Your goal
Your answer should be only the lines below from the one with "Plateform: Xilinx planahead 14.7" to the one with "[Proton Tab 2][59481]", repeated exactly, ends included.

BEGIN

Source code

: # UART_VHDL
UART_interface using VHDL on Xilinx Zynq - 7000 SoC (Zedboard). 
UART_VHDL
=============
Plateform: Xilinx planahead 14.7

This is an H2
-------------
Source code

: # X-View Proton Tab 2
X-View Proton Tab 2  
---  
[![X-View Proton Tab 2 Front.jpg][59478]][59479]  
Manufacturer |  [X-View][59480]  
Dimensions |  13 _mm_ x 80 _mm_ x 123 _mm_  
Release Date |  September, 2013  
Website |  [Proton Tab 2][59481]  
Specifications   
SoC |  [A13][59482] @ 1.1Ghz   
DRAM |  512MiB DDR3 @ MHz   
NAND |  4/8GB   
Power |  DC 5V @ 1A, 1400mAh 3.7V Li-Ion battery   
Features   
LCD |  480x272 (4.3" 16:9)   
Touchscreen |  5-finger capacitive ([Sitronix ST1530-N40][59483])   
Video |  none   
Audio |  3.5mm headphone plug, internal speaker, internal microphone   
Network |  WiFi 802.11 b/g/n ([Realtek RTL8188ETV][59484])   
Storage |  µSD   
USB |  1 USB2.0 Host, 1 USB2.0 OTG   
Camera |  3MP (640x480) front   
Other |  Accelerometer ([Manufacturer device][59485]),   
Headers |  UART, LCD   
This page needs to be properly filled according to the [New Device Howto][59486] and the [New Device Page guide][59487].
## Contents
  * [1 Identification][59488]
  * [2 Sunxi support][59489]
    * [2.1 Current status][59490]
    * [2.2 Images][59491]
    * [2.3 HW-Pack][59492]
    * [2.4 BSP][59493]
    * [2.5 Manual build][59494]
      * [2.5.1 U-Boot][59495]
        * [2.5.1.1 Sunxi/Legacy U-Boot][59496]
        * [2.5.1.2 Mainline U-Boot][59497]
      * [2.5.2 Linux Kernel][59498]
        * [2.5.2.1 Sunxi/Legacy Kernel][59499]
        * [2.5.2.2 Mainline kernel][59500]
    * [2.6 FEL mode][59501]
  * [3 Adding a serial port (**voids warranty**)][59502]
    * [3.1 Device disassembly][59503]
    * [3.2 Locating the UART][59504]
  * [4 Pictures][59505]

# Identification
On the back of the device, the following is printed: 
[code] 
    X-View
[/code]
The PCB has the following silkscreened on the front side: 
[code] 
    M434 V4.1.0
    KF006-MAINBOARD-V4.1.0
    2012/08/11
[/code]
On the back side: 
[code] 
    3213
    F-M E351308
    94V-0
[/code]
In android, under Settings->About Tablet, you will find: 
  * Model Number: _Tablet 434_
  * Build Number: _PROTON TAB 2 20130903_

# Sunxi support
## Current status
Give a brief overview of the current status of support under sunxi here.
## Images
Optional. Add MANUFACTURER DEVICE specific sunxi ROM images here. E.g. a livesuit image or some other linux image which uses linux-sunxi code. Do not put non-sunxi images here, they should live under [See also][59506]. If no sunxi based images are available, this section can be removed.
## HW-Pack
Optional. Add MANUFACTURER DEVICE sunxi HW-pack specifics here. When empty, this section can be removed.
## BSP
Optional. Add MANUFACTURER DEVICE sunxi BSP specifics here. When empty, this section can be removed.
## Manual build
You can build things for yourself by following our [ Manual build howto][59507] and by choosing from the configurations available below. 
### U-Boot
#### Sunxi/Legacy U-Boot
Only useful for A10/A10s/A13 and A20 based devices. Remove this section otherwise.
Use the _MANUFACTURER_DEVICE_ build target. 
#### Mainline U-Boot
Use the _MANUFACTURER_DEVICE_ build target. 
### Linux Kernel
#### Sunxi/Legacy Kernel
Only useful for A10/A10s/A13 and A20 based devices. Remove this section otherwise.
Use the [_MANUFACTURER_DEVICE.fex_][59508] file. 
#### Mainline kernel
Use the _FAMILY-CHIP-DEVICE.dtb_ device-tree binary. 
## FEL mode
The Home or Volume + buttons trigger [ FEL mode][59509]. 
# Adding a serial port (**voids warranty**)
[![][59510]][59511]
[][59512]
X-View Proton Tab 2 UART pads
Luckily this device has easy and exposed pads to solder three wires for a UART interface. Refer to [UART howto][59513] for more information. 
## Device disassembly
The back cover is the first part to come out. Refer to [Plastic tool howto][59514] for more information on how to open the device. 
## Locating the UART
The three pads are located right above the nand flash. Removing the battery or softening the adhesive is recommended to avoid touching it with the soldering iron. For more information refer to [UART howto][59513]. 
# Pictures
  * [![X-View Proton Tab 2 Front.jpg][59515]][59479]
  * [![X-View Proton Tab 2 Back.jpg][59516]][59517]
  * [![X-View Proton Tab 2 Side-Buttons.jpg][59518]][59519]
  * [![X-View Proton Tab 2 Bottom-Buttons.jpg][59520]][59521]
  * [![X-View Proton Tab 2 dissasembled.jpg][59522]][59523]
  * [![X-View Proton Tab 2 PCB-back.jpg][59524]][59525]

END

Response to the exercise
Plateform: Xilinx planahead 14.7

This is an H2
-------------
Source code

: # X-View Proton Tab 2
X-View Proton Tab 2  
---  
[![X-View Proton Tab 2 Front.jpg][59478]][59479]  
Manufacturer |  [X-View][59480]  
Dimensions |  13 _mm_ x 80 _mm_ x 123 _mm_  
Release Date |  September, 2013  
Website |  [Proton Tab 2][59481]  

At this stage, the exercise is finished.